Pengembangan studi terhadap hadits Nabi jauh lebih komplek dan berat daripada studi al-Quran. Studi atas al-Quran dapat begitu terbuka luas tanpa harus ada kekhawatiran dari pihak penaafsir akan berkurangnya otoritas al-Quran sebagai pedoman hidup di manapun dan sampai kapanpun. Lain halnya dengan hadits, para ulama ahli hadits lebih cenderung mengendalikan diri dan mengutamakan sikap reverse (segan) dalam melakukan kajian ulang dan pengembangan pemahaman atau pemikiran terhadap hadits, karena hadits adalah segala ucapan, perbuatan, persetujuan (taqrir) atau apapun yang disandarkan kepada Nabi.[1] Jadi ada semacam pengkultusan Nabi, karena itulah sikap ketidak kritisan ulama kepada hadits bisa jadi bukan karena sisi ilmiah, namum karena sosok Nabi sebagai pemimpin agama, sebagai utusan Tuhan yang memiliki sifat ma'shum, maka pengkultusan ini tidak terlekkan dan ini adalah bagian dari kondisi psikologis belaka, bukan pada sisi ilmiahnya. Di lain pihak, dinamika masyarakat dewasa ini begitu cepat menghendaki adanya pengkajian ulang terhadap hadits.

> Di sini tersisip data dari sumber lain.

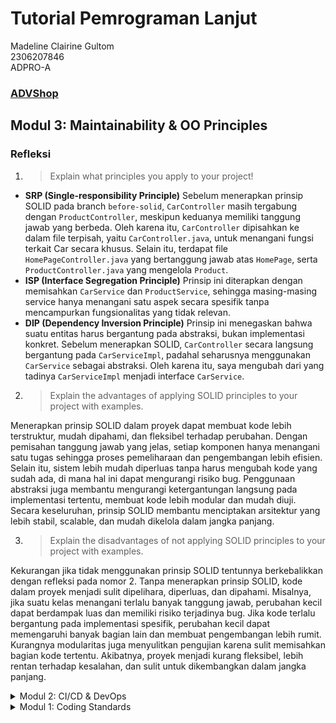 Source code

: # Tutorial Pemrograman Lanjut
Madeline Clairine Gultom\
2306207846\
ADPRO-A
### [ADVShop](https://advprog-tutorial2-mdlnecg.koyeb.app/)

## Modul 3: Maintainability & OO Principles
### Refleksi
1. > Explain what principles you apply to your project!
   
- **SRP (Single-responsibility Principle)**
  Sebelum menerapkan prinsip SOLID pada branch `before-solid`, `CarController` masih tergabung dengan `ProductController`, meskipun keduanya memiliki tanggung jawab yang berbeda. Oleh karena itu, `CarController` dipisahkan ke dalam file terpisah, yaitu `CarController.java`, untuk menangani fungsi terkait Car secara khusus. Selain itu, terdapat file `HomePageController.java` yang bertanggung jawab atas `HomePage`, serta `ProductController.java` yang mengelola `Product`.
- **ISP (Interface Segregation Principle)**
  Prinsip ini diterapkan dengan memisahkan `CarService` dan `ProductService`, sehingga masing-masing service hanya menangani satu aspek secara spesifik tanpa mencampurkan fungsionalitas yang tidak relevan.
- **DIP (Dependency Inversion Principle)**
  Prinsip ini menegaskan bahwa suatu entitas harus bergantung pada abstraksi, bukan implementasi konkret. Sebelum menerapkan SOLID, `CarController` secara langsung bergantung pada `CarServiceImpl`, padahal seharusnya menggunakan `CarService` sebagai abstraksi. Oleh karena itu, saya mengubah dari yang tadinya `CarServiceImpl` menjadi interface `CarService`.

2. > Explain the advantages of applying SOLID principles to your project with examples.

Menerapkan prinsip SOLID dalam proyek dapat membuat kode lebih terstruktur, mudah dipahami, dan fleksibel terhadap perubahan. Dengan pemisahan tanggung jawab yang jelas, setiap komponen hanya menangani satu tugas sehingga proses pemeliharaan dan pengembangan lebih efisien. Selain itu, sistem lebih mudah diperluas tanpa harus mengubah kode yang sudah ada, di mana hal ini dapat mengurangi risiko bug. Penggunaan abstraksi juga membantu mengurangi ketergantungan langsung pada implementasi tertentu, membuat kode lebih modular dan mudah diuji. Secara keseluruhan, prinsip SOLID membantu menciptakan arsitektur yang lebih stabil, scalable, dan mudah dikelola dalam jangka panjang.

3. > Explain the disadvantages of not applying SOLID principles to your project with examples.

Kekurangan jika tidak menggunakan prinsip SOLID tentunnya berkebalikkan dengan refleksi pada nomor 2. Tanpa menerapkan prinsip SOLID, kode dalam proyek menjadi sulit dipelihara, diperluas, dan dipahami. Misalnya, jika suatu kelas menangani terlalu banyak tanggung jawab, perubahan kecil dapat berdampak luas dan memiliki risiko terjadinya bug. Jika kode terlalu bergantung pada implementasi spesifik, perubahan kecil dapat memengaruhi banyak bagian lain dan membuat pengembangan lebih rumit. Kurangnya modularitas juga menyulitkan pengujian karena sulit memisahkan bagian kode tertentu. Akibatnya, proyek menjadi kurang fleksibel, lebih rentan terhadap kesalahan, dan sulit untuk dikembangkan dalam jangka panjang.

<details><summary>Modul 2: CI/CD & DevOps</summary>
### Refleksi
1. > List the code quality issue(s) that you fixed during the exercise and explain your strategy on fixing them.

- **Menghapus Pengulangan Kode**
  Pada `ProductRepositoryTest.java`, sebelumnya terdapat beberapa pengulangan kode dalam fungsi uji, terutama saat membuat suatu produk. Untuk mengatasi hal ini, saya menambahkan method `setProduct()`, yang dapat dipanggil kapan pun dibutuhkan. Dengan cara ini, kode menjadi lebih ringkas dan mudah dipelihara. Berikut implementasinya:
```java
    Product setProduct() {
        product = new Product();
        product.setProductId("eb558e9f-1c39-460e-8860-71af6af63bd6");
        product.setProductName("Sampo Cap Bambang");
        product.setProductQuantity(100);
        productRepository.create(product);
        return product;
    }
```
- **Menghapus Modifier yang Tidak Diperlukan pada Interface**
  Pada interface, semua method secara default bersifat `public`, sehingga penulisan modifier `public` tidak diperlukan. Oleh karena itu, saya menghapus modifier `public` pada setiap method di dalam interface `ProductService` untuk menjaga kode tetap bersih dan sesuai dengan konvensi. Berikut implementasinya:
```java
    public interface ProductService {
        Product create(Product product);
        List<Product>findAll();
        Product edit(String productId, Product newProductData);
        Product findById(String productId);
        void delete(String productId);
    }
```
- **Menjaga Konsistensi Penamaan Fungsi `Test` dengan Camel Case**
  Sebelumnya, penamaan fungsi uji dalam kode menggunakan kombinasi `camelCase` dan `snake_case`, yang dapat mengurangi konsistensi dan keterbacaan kode. Untuk menjaga standar yang lebih rapi dan seragam, saya memastikan semua nama fungsi menggunakan `camelCase`.

2. > Look at your CI/CD workflows (GitHub)/pipelines (GitLab). Do you think the current implementation has met the definition of Continuous Integration and Continuous Deployment? Explain the reasons (minimum 3 sentences)!

Menurut saya, implementasi CI/CD saya ini sudah memenuhi definisi `Continuous Integration (CI)` dan `Continuous Deployment (CD)`. Dalam tahap CI, saya telah mengintegrasikan berbagai workflow seperti ci.yml, scorecard.yml, dan pmd.yml. Selain itu, saya menerapkan penggunaan `unit test` untuk memastikan bahwa setiap perubahan diuji sebelum diintegrasikan ke dalam branch utama. Dalam aspek `Continuous Deployment (CD)`, saya menggunakan `Koyeb` sebagai platform untuk otomatisasi deployment sehingga setiap perubahan yang berhasil melewati tahap `CI` dapat langsung diterapkan ke lingkungan produksi tanpa proses manual. Dengan workflow ini, proses pengembangan menjadi lebih cepat dan andal, serta mengurangi risiko `bug` di tahap produksi karena setiap perubahan diuji secara menyeluruh sebelum diterapkan.
</details>

<details><summary>Modul 1: Coding Standards</summary>

### Refleksi 1
> You already implemented two new features using Spring Boot. Check again your source code and evaluate the coding standards that you have learned in this module. Write clean code principles and secure coding practices that have been applied to your code.  If you find any mistake in your source code, please explain how to improve your code.

Melalui pengerjaan Exercise 1 dan Tutorial 1 pada mata kuliah Pemrograman Lanjut, saya telah menerapkan prinsip _clean code_ dengan menggunakan penamaan yang jelas dan deskriptif. Sebagai contoh, atribut dalam model `Product` diberi nama yang sesuai dengan fungsinya, seperti `productId`, `productName`, dan `productQuantity`. Selain itu, saya memastikan bahwa setiap fungsi diberi nama yang mencerminkan tugasnya, serta hanya menambahkan dokumentasi jika memang diperlukan. Saya juga menjaga konsistensi dalam indentasi dan format penulisan kode.

Namun, ada beberapa aspek yang masih dapat saya tingkatkan. Salah satu tantangan yang saya hadapi adalah ketika mengimplementasikan fitur edit produk. Saya mengalami kendala di mana produk tidak dapat diedit karena _productId_-nya bernilai _null_. Untuk mengatasi masalah ini, saya mencari solusi dan menemukan bahwa penggunaan UUID acak saat proses create product dapat mencegah kesalahan tersebut. Selain itu, saya menyadari bahwa logika penanganan kesalahan dalam kode saya masih dapat diperbaiki agar lebih optimal dan dapat meminimalisir kemungkinan terjadinya error.

### Refleksi 2
1. > After writing the unit test, how do you feel? How many unit tests should be made in a class? How to make sure that our unit tests are enough to verify our program? It would be good if you learned about code coverage. Code coverage is a metric that can help you understand how much of your source is tested. If you have 100% code coverage, does that mean your code has no bugs or errors?

Saya merasa bahwa unit test sangat membantu dalam memastikan bahwa kode berjalan sesuai dengan yang diharapkan. Dengan adanya unit test, programmer dapat lebih mudah mendeteksi dan mencegah potensi kesalahan tanpa harus menjalankan keseluruhan proyek secara manual berulang kali.

Jumlah unit test yang diperlukan dalam sebuah kelas bergantung pada kompleksitas dan kebutuhan dari proyek tersebut. Idealnya, setiap unit test sebaiknya menguji satu skenario atau kasus spesifik untuk menghindari redundansi dan memastikan cakupan pengujian yang lebih efektif.

Untuk memastikan bahwa *unit test* yang dibuat sudah cukup dalam memverifikasi program, kita dapat menggunakan *code coverage* sebagai metrik pengukuran. *Code coverage* dapat memberikan gambaran mengenai seberapa banyak bagian kode yang telah diuji oleh *unit test*. Namun, meskipun nilai *code coverage* mencapai 100%, kode belum tentu terbebas dari *bug* atau *error*. *Code coverage* hanya menunjukkan bahwa bagian kode tertentu telah dieksekusi dalam pengujian, tetapi tidak menjamin bahwa semua kemungkinan skenario telah diuji secara menyeluruh. Oleh karena itu, selain meningkatkan *code coverage*, tetap penting untuk memastikan bahwa *unit test* yang dibuat sudah memiliki cakupan pengujian yang baik, mencakup berbagai skenario, termasuk *edge cases*, agar program lebih terpercaya dan bebas dari kesalahan.

2. > Suppose that after writing the CreateProductFunctionalTest.java along with the corresponding test case, you were asked to create another functional test suite that verifies the number of items in the product list. You decided to create a new Java class similar to the prior functional test suites with the same setup procedures and instance variables.
   What do you think about the cleanliness of the code of the new functional test suite? Will the new code reduce the code quality? Identify the potential clean code issues, explain the reasons, and suggest possible improvements to make the code cleaner!

Kode dalam functional test suite baru harus tetap menjaga prinsip *clean code* agar mudah dibaca dan dipelihara. Jika banyak kode dari pengujian sebelumnya disalin tanpa modifikasi, hal ini dapat menyebabkan duplikasi yang tidak perlu dan menurunkan kualitas kode. Selain itu, kurangnya modularitas dan penamaan yang tidak deskriptif dapat membuat pengujian sulit dipahami.
</details> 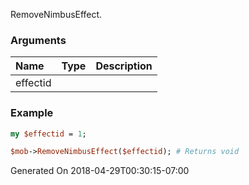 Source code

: RemoveNimbusEffect.
### Arguments
**Name**|**Type**|**Description**
:---|:---|:---
effectid||

### Example

```perl
my $effectid = 1;

$mob->RemoveNimbusEffect($effectid); # Returns void
```


Generated On 2018-04-29T00:30:15-07:00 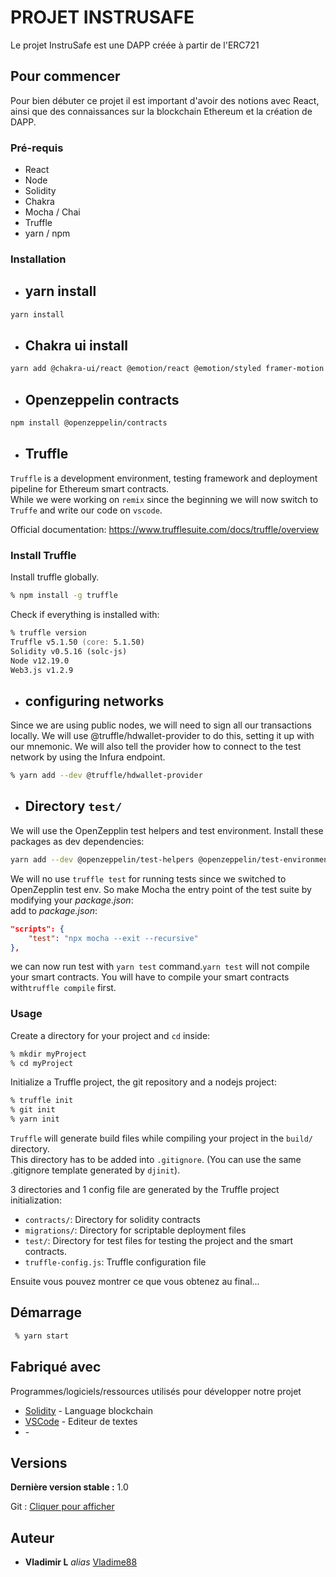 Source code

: # **PROJET INSTRUSAFE**

Le projet InstruSafe est une DAPP créée à partir de l'ERC721

## **Pour commencer**

Pour bien débuter ce projet il est important d'avoir des notions avec React, ainsi que des connaissances sur la blockchain Ethereum et la création de DAPP.

### **Pré-requis**

- React
- Node
- Solidity
- Chakra
- Mocha / Chai
- Truffle
- yarn / npm

### **Installation**

- ## yarn install

```zsh
yarn install
```

- ## Chakra ui install

```zsh
yarn add @chakra-ui/react @emotion/react @emotion/styled framer-motion

```

- ## Openzeppelin contracts

```zsh
npm install @openzeppelin/contracts
```

- ## Truffle

`Truffle` is a development environment, testing framework and deployment pipeline for Ethereum smart contracts.  
While we were working on `remix` since the beginning we will now switch to `Truffe` and write our code on `vscode`.

Official documentation: https://www.trufflesuite.com/docs/truffle/overview

### **Install Truffle**

Install truffle globally.

```zsh
% npm install -g truffle
```

Check if everything is installed with:

```zsh
% truffle version
Truffle v5.1.50 (core: 5.1.50)
Solidity v0.5.16 (solc-js)
Node v12.19.0
Web3.js v1.2.9

```

- ## configuring networks

Since we are using public nodes, we will need to sign all our transactions locally. We will use @truffle/hdwallet-provider to do this, setting it up with our mnemonic. We will also tell the provider how to connect to the test network by using the Infura endpoint.

```zsh
% yarn add --dev @truffle/hdwallet-provider
```

- ## Directory `test/`

We will use the OpenZepplin test helpers and test environment.
Install these packages as dev dependencies:

```zsh
yarn add --dev @openzeppelin/test-helpers @openzeppelin/test-environment mocha chai
```

We will no use `truffle test` for running tests since we switched to OpenZepplin test env.
So make Mocha the entry point of the test suite by modifying your _package.json_:  
add to _package.json_:

```json
"scripts": {
    "test": "npx mocha --exit --recursive"
},
```

we can now run test with `yarn test` command.`yarn test` will not compile your smart contracts. You will have to compile your smart contracts with`truffle compile` first.

### **Usage**

Create a directory for your project and `cd` inside:

```zsh
% mkdir myProject
% cd myProject
```

Initialize a Truffle project, the git repository and a nodejs project:

```zsh
% truffle init
% git init
% yarn init
```

`Truffle` will generate build files while compiling your project in the `build/` directory.  
This directory has to be added into `.gitignore`. (You can use the same .gitignore template generated by `djinit`).

3 directories and 1 config file are generated by the Truffle project initialization:

- `contracts/`: Directory for solidity contracts
- `migrations/`: Directory for scriptable deployment files
- `test/`: Directory for test files for testing the project and the smart contracts.
- `truffle-config.js`: Truffle configuration file

Ensuite vous pouvez montrer ce que vous obtenez au final...

## Démarrage

```zsh
 % yarn start
```

## Fabriqué avec

Programmes/logiciels/ressources utilisés pour développer notre projet

- [Solidity](https://docs.soliditylang.org/en/v0.6.0/) - Language blockchain
- [VSCode](https://code.visualstudio.com/) - Editeur de textes
- []() -

## Versions

**Dernière version stable :** 1.0

Git : [Cliquer pour afficher](https://github.com/vladime88/InstruSafe-Front)

## Auteur

- **Vladimir L** _alias_ [Vladime88](https://github.com/vladime88)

Pada abad ke-7 H, sebuah gerakan dimulai dari Damaskus. Melihat Islam telah bercampur dengan kesyirikan, perbuatan bidah dan tercampur aduk dengan praktek keagamaan lain, Ibn Taimiyyah bersama muridnya, Ibnu Qayyim al-Jauziyyah mengobarkan semangat tajdid, proyek purifikasi Islam yang bertolak dari kembali kepada al-Quran dan hadits. Seiring dengan berjalannya waktu, gerakan ini makin meluas dan mendapatkan tempatnya di kalangan muslimin. Gerakan salafi, atau sebuah gerakan pemurnian Islam dengan kembali ke al-Quran dan hadits menyebar, membuka kembali pintu ijtihad yang sudah tertutup dan menolak taqlid adalah slogan-slogan yang selalu diteriakkan kaum salafi.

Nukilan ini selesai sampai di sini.